Work request: Copy out each line of the data that holds the string "script".

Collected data
*****

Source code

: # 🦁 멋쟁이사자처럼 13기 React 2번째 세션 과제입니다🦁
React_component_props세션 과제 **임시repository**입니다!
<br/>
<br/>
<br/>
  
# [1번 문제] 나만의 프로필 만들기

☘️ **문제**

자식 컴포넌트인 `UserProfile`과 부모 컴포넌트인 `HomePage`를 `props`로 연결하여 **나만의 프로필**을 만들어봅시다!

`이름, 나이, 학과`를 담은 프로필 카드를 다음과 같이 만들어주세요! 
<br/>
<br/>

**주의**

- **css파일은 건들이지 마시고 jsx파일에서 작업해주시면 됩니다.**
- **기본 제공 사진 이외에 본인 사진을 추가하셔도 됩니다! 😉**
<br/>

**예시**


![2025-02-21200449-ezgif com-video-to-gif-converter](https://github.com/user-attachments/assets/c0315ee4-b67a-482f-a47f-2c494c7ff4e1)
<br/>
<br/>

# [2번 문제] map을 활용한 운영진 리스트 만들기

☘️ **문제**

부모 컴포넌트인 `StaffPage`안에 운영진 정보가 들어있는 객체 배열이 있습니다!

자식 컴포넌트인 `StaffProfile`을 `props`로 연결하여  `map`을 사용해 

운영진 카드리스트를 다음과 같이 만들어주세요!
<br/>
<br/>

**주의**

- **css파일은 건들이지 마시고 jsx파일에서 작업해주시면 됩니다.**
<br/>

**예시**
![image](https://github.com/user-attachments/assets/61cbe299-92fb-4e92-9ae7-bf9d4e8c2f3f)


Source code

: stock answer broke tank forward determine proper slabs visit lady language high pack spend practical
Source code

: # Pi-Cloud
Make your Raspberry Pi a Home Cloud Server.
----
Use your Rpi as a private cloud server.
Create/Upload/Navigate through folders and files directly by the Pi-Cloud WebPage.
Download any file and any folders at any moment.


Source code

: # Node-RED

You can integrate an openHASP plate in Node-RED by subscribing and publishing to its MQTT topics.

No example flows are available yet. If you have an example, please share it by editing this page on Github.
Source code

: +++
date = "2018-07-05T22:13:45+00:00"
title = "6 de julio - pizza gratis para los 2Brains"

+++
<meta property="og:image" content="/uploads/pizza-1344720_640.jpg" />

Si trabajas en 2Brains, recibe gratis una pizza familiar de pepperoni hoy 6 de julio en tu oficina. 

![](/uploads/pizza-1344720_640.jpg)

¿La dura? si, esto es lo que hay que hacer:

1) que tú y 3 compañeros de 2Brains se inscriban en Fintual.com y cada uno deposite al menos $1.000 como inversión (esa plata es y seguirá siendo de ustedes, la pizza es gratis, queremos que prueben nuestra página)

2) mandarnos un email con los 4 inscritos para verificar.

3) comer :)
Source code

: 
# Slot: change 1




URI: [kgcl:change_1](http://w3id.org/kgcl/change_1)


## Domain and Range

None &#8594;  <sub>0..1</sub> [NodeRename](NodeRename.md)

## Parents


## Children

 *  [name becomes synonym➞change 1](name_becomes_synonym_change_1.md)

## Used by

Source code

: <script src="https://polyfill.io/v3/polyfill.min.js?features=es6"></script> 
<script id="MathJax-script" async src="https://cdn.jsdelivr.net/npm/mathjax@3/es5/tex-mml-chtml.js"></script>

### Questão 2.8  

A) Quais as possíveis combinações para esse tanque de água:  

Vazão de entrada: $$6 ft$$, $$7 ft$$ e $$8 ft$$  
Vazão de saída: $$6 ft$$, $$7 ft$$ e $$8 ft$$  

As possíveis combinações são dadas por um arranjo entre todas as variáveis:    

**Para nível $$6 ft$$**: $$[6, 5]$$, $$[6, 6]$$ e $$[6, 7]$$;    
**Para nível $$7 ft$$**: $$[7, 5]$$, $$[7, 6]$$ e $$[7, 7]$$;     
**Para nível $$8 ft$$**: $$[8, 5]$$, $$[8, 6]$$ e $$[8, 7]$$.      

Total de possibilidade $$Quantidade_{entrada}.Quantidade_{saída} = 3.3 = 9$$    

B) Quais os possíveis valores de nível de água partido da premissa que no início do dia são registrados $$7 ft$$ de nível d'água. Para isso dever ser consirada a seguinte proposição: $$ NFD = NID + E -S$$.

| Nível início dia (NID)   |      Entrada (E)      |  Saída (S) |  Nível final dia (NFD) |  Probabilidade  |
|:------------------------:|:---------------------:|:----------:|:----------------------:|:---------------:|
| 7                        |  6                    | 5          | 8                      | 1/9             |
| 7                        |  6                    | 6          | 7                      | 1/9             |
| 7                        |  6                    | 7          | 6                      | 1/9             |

*****

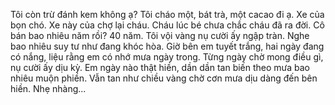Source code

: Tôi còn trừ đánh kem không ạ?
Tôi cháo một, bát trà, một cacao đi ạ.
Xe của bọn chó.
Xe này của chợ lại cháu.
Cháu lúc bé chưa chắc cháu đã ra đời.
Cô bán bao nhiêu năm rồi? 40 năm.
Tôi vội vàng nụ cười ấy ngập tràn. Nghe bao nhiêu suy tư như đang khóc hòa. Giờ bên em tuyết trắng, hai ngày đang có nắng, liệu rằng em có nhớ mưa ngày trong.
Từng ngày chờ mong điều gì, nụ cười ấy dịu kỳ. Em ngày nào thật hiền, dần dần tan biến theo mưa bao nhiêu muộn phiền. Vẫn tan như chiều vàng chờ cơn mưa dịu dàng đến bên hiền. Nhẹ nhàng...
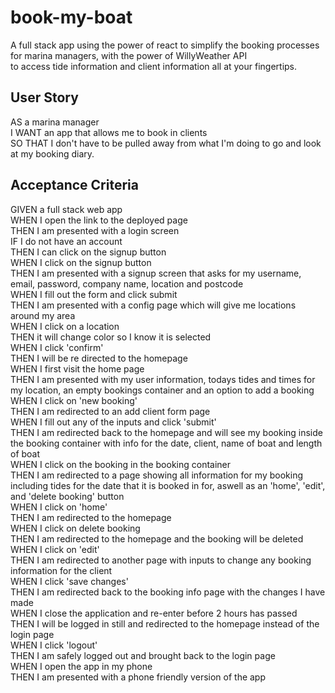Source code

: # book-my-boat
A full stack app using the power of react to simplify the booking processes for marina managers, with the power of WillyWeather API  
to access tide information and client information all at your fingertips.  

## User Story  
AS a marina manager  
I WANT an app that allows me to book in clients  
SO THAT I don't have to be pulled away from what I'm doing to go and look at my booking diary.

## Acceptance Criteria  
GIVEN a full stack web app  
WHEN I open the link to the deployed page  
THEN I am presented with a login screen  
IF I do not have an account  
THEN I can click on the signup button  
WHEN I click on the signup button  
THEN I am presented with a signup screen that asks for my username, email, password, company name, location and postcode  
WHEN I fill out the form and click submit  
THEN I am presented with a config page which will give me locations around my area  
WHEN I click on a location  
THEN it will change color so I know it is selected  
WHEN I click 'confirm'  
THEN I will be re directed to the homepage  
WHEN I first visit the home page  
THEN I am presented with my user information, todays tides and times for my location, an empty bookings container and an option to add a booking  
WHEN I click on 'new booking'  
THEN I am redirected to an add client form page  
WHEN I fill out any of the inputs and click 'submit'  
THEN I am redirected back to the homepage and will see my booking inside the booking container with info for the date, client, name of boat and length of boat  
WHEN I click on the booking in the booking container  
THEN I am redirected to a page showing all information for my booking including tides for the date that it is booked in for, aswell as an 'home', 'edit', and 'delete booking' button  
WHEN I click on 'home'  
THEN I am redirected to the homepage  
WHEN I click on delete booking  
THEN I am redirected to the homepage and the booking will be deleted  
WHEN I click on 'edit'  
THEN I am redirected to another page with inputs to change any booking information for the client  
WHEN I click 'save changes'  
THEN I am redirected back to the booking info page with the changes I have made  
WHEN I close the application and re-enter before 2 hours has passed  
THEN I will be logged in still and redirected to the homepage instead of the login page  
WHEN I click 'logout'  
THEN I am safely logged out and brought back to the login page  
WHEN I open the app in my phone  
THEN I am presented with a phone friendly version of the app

*****

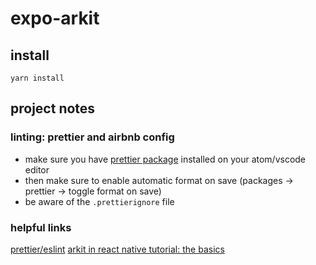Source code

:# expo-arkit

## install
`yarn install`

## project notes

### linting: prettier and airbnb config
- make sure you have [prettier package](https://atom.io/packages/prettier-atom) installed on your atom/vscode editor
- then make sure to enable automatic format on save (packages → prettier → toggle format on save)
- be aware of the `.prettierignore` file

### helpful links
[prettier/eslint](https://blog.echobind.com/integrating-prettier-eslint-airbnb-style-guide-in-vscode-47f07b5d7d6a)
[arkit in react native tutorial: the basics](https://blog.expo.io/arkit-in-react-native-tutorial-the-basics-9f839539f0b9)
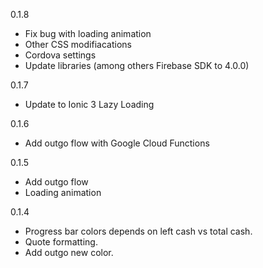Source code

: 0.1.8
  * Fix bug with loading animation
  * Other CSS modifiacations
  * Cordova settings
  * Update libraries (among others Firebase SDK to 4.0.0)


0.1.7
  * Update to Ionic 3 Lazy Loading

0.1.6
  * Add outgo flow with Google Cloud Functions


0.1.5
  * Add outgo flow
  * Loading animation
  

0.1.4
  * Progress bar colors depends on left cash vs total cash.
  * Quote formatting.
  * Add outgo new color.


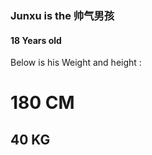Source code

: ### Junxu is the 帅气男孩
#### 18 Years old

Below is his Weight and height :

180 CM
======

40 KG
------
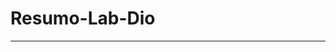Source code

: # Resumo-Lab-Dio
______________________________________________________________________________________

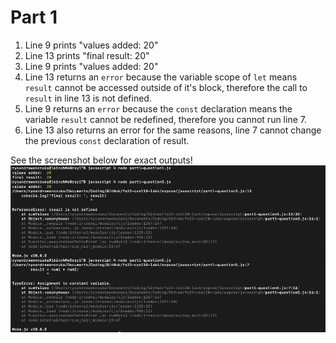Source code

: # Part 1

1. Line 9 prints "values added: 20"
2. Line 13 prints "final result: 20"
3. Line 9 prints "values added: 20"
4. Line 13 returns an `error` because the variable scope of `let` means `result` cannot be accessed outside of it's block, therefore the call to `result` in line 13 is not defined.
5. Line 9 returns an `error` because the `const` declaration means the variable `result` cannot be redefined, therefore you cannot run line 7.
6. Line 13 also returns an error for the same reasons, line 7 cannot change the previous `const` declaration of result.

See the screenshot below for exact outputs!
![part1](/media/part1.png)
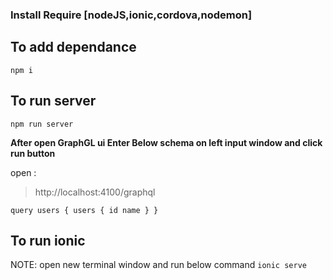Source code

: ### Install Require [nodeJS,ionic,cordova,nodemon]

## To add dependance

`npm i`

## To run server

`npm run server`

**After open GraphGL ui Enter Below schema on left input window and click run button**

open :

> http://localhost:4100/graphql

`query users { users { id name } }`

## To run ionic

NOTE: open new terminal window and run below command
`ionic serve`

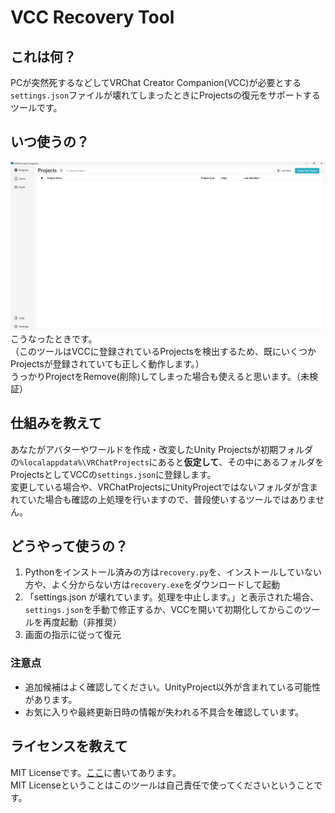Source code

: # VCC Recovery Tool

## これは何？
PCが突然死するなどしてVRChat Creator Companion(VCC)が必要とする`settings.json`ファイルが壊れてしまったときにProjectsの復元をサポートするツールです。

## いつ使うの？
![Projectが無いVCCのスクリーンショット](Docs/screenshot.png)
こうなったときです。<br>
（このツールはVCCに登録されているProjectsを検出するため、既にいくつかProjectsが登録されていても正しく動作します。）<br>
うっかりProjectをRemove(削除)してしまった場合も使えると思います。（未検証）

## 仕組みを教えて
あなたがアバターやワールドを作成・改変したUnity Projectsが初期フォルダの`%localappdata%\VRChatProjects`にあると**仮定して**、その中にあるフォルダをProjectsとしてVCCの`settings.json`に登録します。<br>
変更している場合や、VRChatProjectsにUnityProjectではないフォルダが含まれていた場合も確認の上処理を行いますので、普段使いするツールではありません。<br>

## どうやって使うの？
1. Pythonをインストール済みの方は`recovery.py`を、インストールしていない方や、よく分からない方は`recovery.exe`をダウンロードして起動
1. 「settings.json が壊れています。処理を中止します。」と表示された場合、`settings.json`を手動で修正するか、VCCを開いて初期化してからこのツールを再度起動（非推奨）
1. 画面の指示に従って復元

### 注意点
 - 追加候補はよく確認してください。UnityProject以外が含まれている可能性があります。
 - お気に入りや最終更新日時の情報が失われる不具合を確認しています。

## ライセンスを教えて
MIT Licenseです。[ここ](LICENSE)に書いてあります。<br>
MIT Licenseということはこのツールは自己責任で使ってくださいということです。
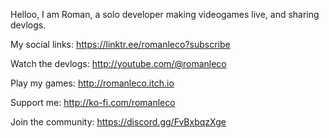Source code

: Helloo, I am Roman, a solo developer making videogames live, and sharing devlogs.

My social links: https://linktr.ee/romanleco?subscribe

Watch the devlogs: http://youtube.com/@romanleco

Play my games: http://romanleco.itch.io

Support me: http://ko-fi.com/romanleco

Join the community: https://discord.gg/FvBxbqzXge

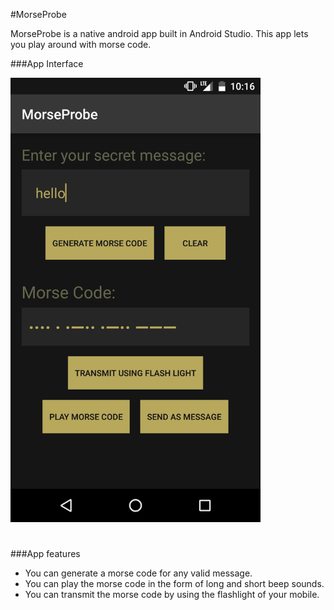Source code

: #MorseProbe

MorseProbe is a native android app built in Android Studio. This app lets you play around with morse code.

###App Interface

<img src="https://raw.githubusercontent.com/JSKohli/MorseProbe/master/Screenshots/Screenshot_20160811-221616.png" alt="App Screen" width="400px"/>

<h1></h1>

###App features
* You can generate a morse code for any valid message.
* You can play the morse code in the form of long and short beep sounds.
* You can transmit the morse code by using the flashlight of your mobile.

*****

Response area:
: <script src="https://polyfill.io/v3/polyfill.min.js?features=es6"></script> 
<script id="MathJax-script" async src="https://cdn.jsdelivr.net/npm/mathjax@3/es5/tex-mml-chtml.js"></script>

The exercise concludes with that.